According to Celestial AI, Photonic Fabric’s low latency data transmission facilitates the connection and disaggregation of a significantly higher number of servers than traditional electrical interconnects. This low latency also enables latency-sensitive applications to utilize remote memory, a possibility that was previously unattainable with traditional electrical interconnects.
“We enable hyperscalers and data centers to disaggregate their memory and compute resources without compromising power, latency and performance,” Lazovsky told VentureBeat. “Inefficient usage of server DRAM memory translates to $100s millions (if not billions) of waste across hyperscalers and enterprises. By enabling memory disaggregation and memory pooling, we not only help reduce the amount of memory spend but also prove memory utilization.”
Storing and processing larger sets of data
The company asserts that its new offering can deliver data from any point on the silicon directly to the point of computing. Celestial AI says that Photonic Fabric surpasses the limitations of silicon edge connectivity, providing a package bandwidth of 1.8 Tbps/mm², which is 25 times greater than that offered by CPO. Furthermore, by delivering data directly to the point of computing instead of at the edge, the company claims that Photonic Fabric achieves a latency that is 10 times lower.
Celestial AI aims to simplify enterprise computation for LLMs such as GPT-4, PaLM and deep learning recommendation models (DLRMs) that can range in size from 100 billion to 1 trillion-plus parameters.
Lazovsky explained that since AI processors (GPU, ASIC) have a limited amount of high bandwidth memory (32GB to 128GB), enterprises today need to connect hundreds to thousands of these processors to handle these models. However, this approach diminishes system efficiency and drives up costs.
“By increasing the addressable memory capacity of each processor at high bandwidth, Photonic Fabric allows each processor to store and process larger chunks of data, reducing the number of processors needed,” he added. “Providing fast chip-to-chip links allows the connected processor to process the model faster, increasing the throughput while reducing costs.”
What’s next for Celestial AI?
Lazovsky said that the money raised in this round will be used to accelerate the productization and commercialization of the Photonic Fabric technology platform by expanding Celestial AI’s engineering, sales and technical marketing teams.
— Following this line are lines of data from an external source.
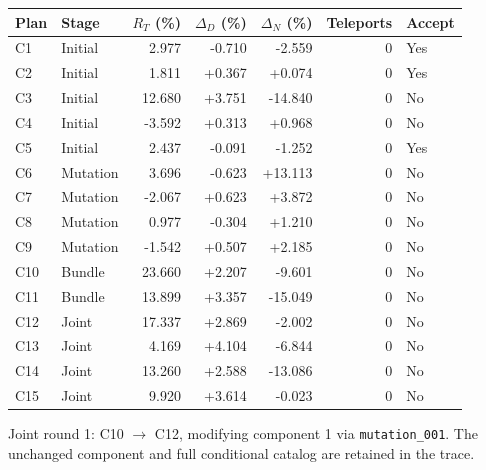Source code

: \begin{longtable}{llrrrrl}

\toprule Plan & Stage & $R_T$ (\%) & $\Delta_D$ (\%) & $\Delta_N$ (\%) & Teleports & Accept \\\midrule\endhead

C1 & Initial & 2.977 & -0.710 & -2.559 & 0 & Yes \\

C2 & Initial & 1.811 & +0.367 & +0.074 & 0 & Yes \\

C3 & Initial & 12.680 & +3.751 & -14.840 & 0 & No \\

C4 & Initial & -3.592 & +0.313 & +0.968 & 0 & No \\

C5 & Initial & 2.437 & -0.091 & -1.252 & 0 & Yes \\

C6 & Mutation & 3.696 & -0.623 & +13.113 & 0 & No \\

C7 & Mutation & -2.067 & +0.623 & +3.872 & 0 & No \\

C8 & Mutation & 0.977 & -0.304 & +1.210 & 0 & No \\

C9 & Mutation & -1.542 & +0.507 & +2.185 & 0 & No \\

C10 & Bundle & 23.660 & +2.207 & -9.601 & 0 & No \\

C11 & Bundle & 13.899 & +3.357 & -15.049 & 0 & No \\

C12 & Joint & 17.337 & +2.869 & -2.002 & 0 & No \\

C13 & Joint & 4.169 & +4.104 & -6.844 & 0 & No \\

C14 & Joint & 13.260 & +2.588 & -13.086 & 0 & No \\

C15 & Joint & 9.920 & +3.614 & -0.023 & 0 & No \\

\bottomrule\end{longtable}

Joint round 1: C10 $\rightarrow$ C12, modifying component 1 via \texttt{mutation\_001}. The unchanged component and full conditional catalog are retained in the trace.

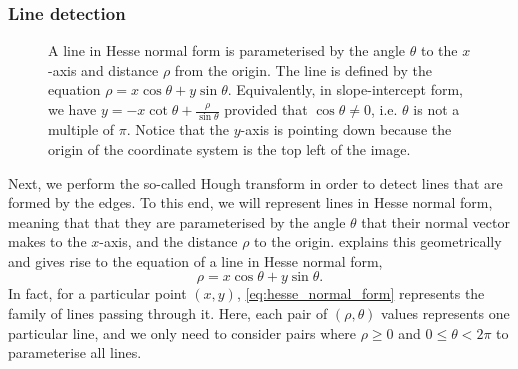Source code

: \documentclass[../main.tex]{subfiles}
\begin{document}
\subsubsection{Line detection}
\begin{figure}
    \centering
    \caption[A line in Hesse normal form.]{A line in Hesse normal form is parameterised by the angle $\theta$ to the $x$-axis and distance $\rho$ from the origin. The line is defined by the equation $\rho = x \cos \theta + y \sin \theta$. Equivalently, in slope-intercept form, we have $y = -x \cot \theta + \frac{\rho}{\sin \theta}$ provided that $\cos \theta \neq 0$, i.e. $\theta$ is not a multiple of $\pi$. Notice that the $y$-axis is pointing down because the origin of the coordinate system is the top left of the image.}
    \label{fig:hesse_normal_form}
\end{figure}
Next, we perform the so-called Hough transform \cite{hough1962,duda1972} in order to detect lines that are formed by the edges.
To this end, we will represent lines in Hesse normal form, meaning that that they are parameterised by the angle $\theta$ that their normal vector makes to the $x$-axis, and the distance $\rho$ to the origin.
 explains this geometrically and gives rise to the equation of a line in Hesse normal form,
\begin{equation}
    \label{eq:hesse_normal_form}
    \rho = x \cos \theta + y \sin \theta.
\end{equation}
In fact, for a particular point $(x,y)$, \cref{eq:hesse_normal_form} represents the family of lines passing through it.
Here, each pair of $(\rho, \theta)$ values represents one particular line, and we only need to consider pairs where $\rho \geq 0$ and $0 \leq \theta < 2 \pi$ to parameterise all lines.
\end{document}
“Given the growth in generative AI workloads due to LLMs and the pressures it puts on current data center architectures, demand is increasing rapidly for optical connectivity to support the transition from general computing data center infrastructure to accelerating computing,” Lazovsky told VentureBeat. “We expect to grow headcount by about 30% by the end of 2023 to 130 employees.”
He said that as the utilization of LLMs expands across various applications, infrastructure costs will also increase proportionally, leading to negative margins for many internet-scale software applications. Moreover, data centers are reaching power limitations, restricting the amount of computing that can be added.
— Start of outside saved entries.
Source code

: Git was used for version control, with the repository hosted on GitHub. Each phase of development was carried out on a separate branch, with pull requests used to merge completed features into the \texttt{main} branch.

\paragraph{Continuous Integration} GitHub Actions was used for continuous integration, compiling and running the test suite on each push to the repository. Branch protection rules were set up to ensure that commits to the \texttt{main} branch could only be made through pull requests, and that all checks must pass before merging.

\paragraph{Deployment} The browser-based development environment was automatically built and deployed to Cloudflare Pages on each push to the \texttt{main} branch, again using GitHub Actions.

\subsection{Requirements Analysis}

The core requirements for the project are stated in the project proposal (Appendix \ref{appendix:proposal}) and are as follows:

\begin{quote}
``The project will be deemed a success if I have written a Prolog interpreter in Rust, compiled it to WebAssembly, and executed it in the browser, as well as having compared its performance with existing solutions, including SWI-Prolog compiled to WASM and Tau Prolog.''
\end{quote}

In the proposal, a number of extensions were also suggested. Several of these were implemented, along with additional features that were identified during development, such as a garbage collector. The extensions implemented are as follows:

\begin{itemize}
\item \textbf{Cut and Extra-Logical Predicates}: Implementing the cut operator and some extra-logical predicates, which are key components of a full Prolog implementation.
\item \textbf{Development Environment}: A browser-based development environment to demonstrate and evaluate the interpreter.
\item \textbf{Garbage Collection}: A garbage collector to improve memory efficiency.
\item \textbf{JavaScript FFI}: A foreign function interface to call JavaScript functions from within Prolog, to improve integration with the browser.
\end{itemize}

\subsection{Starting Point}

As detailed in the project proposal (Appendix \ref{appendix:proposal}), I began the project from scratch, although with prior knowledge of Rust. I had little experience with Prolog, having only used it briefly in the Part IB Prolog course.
To address these challenges, Lazovsky aims to minimize the reliance on expensive processors by providing high bandwidth and low latency chip-to-chip and chip-to-memory interconnect solutions. He said this approach is intended to reduce enterprises’ capital expenditures and enhance their existing infrastructures’ efficiency.
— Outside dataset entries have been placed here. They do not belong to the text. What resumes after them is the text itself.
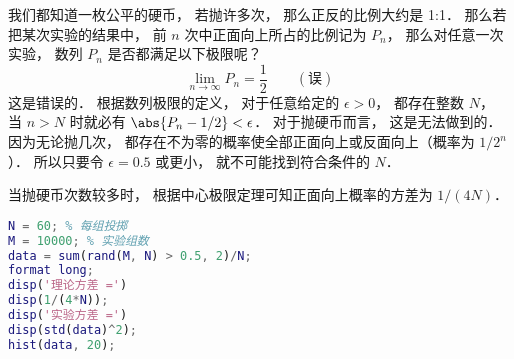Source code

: 
\begin{issues}
\issueDraft
\end{issues}


我们都知道一枚公平的硬币， 若抛许多次， 那么正反的比例大约是 1:1． 那么若把某次实验的结果中， 前 $n$ 次中正面向上所占的比例记为 $P_n$， 那么对任意一次实验， 数列 $P_n$ 是否都满足以下极限呢？
\begin{equation}
\lim_{n\to\infty} P_n = \frac{1}{2} \qquad (\text{误})
\end{equation}
这是错误的． 根据数列极限的定义， 对于任意给定的 $\epsilon > 0$， 都存在整数 $N$， 当 $n>N$ 时就必有 $\abs{P_n -1/2} < \epsilon$． 对于抛硬币而言， 这是无法做到的． 因为无论抛几次， 都存在不为零的概率使全部正面向上或反面向上（概率为 $1/2^n$）． 所以只要令 $\epsilon = 0.5$ 或更小， 就不可能找到符合条件的 $N$．

当抛硬币次数较多时， 根据中心极限定理可知正面向上概率的方差为 $1/(4N)$．

\begin{lstlisting}[language=matlab]
N = 60; % 每组投掷
M = 10000; % 实验组数
data = sum(rand(M, N) > 0.5, 2)/N;
format long;
disp('理论方差 =')
disp(1/(4*N));
disp('实验方差 =')
disp(std(data)^2);
hist(data, 20);
\end{lstlisting}

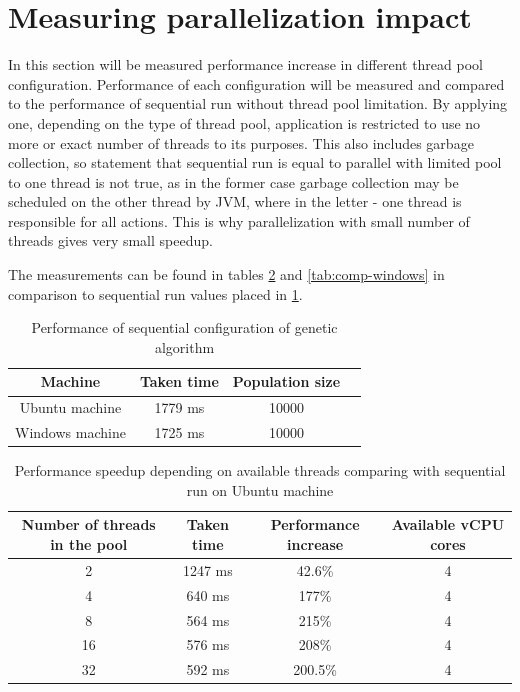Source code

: \section{Measuring parallelization impact}

In this section will be measured performance increase in different thread pool configuration.
Performance of each configuration will be measured and compared to the performance of sequential run without thread pool limitation. By applying one, depending on the type of thread pool, application is restricted to use no more or exact number of threads to its purposes. This also includes garbage collection, so statement that sequential run is equal to parallel with limited pool to one thread is not true, as in the former case garbage collection may be scheduled on the other thread by JVM, where in the letter - one thread is responsible for all actions. This is why parallelization with small number of threads gives very small speedup.

The measurements can be found in tables \ref{tab:comp-ubuntu} and \ref{tab:comp-windows} in comparison to sequential run values placed in \ref{tab:win-ub-perf}.

\begin{table}[h]
\centering\caption{Performance of sequential configuration of genetic algorithm \label{tab:win-ub-perf}}
\begin{tabular}{|c|c|c|c|}
\hline
\textbf{Machine} & \textbf{Taken time} & \textbf{Population size} \\
\hline
 Ubuntu machine & 1779 ms & 10000 \\
\hline
 Windows machine & 1725 ms & 10000 \\
\hline
\end{tabular}
\end{table}

\begin{table}[h]
\centering\caption{Performance speedup depending on available threads comparing with sequential run on Ubuntu machine \label{tab:comp-ubuntu}}
\begin{tabular}{|c|c|c|c|}
\hline
\textbf{Number of threads in the pool} & \textbf{Taken time} & \textbf{Performance increase} & Available vCPU cores \\
\hline
 2 & 1247 ms & 42.6\% & 4 \\
\hline
 4 & 640 ms & 177\% & 4 \\
\hline
 8 & 564 ms & 215\% & 4 \\
\hline
 16 & 576 ms & 208\% & 4 \\
\hline
 32 & 592 ms & 200.5\% & 4 \\
\hline
\end{tabular}
\end{table}


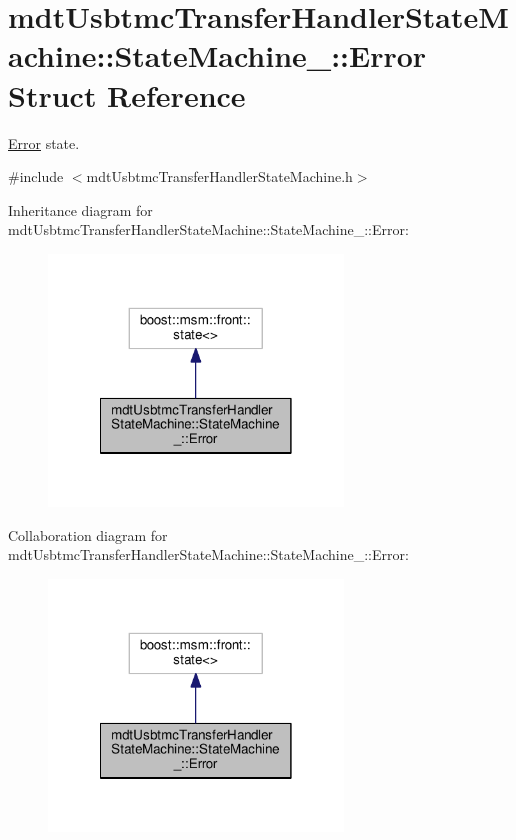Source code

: \hypertarget{structmdt_usbtmc_transfer_handler_state_machine_1_1_state_machine___1_1_error}{\section{mdt\-Usbtmc\-Transfer\-Handler\-State\-Machine\-:\-:State\-Machine\-\_\-\-:\-:Error Struct Reference}
\label{structmdt_usbtmc_transfer_handler_state_machine_1_1_state_machine___1_1_error}
}


\hyperlink{structmdt_usbtmc_transfer_handler_state_machine_1_1_state_machine___1_1_error}{Error} state.  




{\ttfamily \#include $<$mdt\-Usbtmc\-Transfer\-Handler\-State\-Machine.\-h$>$}



Inheritance diagram for mdt\-Usbtmc\-Transfer\-Handler\-State\-Machine\-:\-:State\-Machine\-\_\-\-:\-:Error\-:\nopagebreak
\begin{figure}[H]
\begin{center}
\leavevmode
\includegraphics[width=222pt]{structmdt_usbtmc_transfer_handler_state_machine_1_1_state_machine___1_1_error__inherit__graph}
\end{center}
\end{figure}


Collaboration diagram for mdt\-Usbtmc\-Transfer\-Handler\-State\-Machine\-:\-:State\-Machine\-\_\-\-:\-:Error\-:\nopagebreak
\begin{figure}[H]
\begin{center}
\leavevmode
\includegraphics[width=222pt]{structmdt_usbtmc_transfer_handler_state_machine_1_1_state_machine___1_1_error__coll__graph}
\end{center}
\end{figure}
“By shattering the memory wall and helping improve systems efficiencies, we aim to help shape the future direction of AI model progress and adoption through our new offerings,” he said. “If memory capacity and bandwidth are no longer a limiting factor, it will enable data scientists to experiment with larger or different model architectures to unlock new applications and use cases. We believe that by lowering the cost of adopting large models, more businesses and applications would be able to adopt LLMs faster.”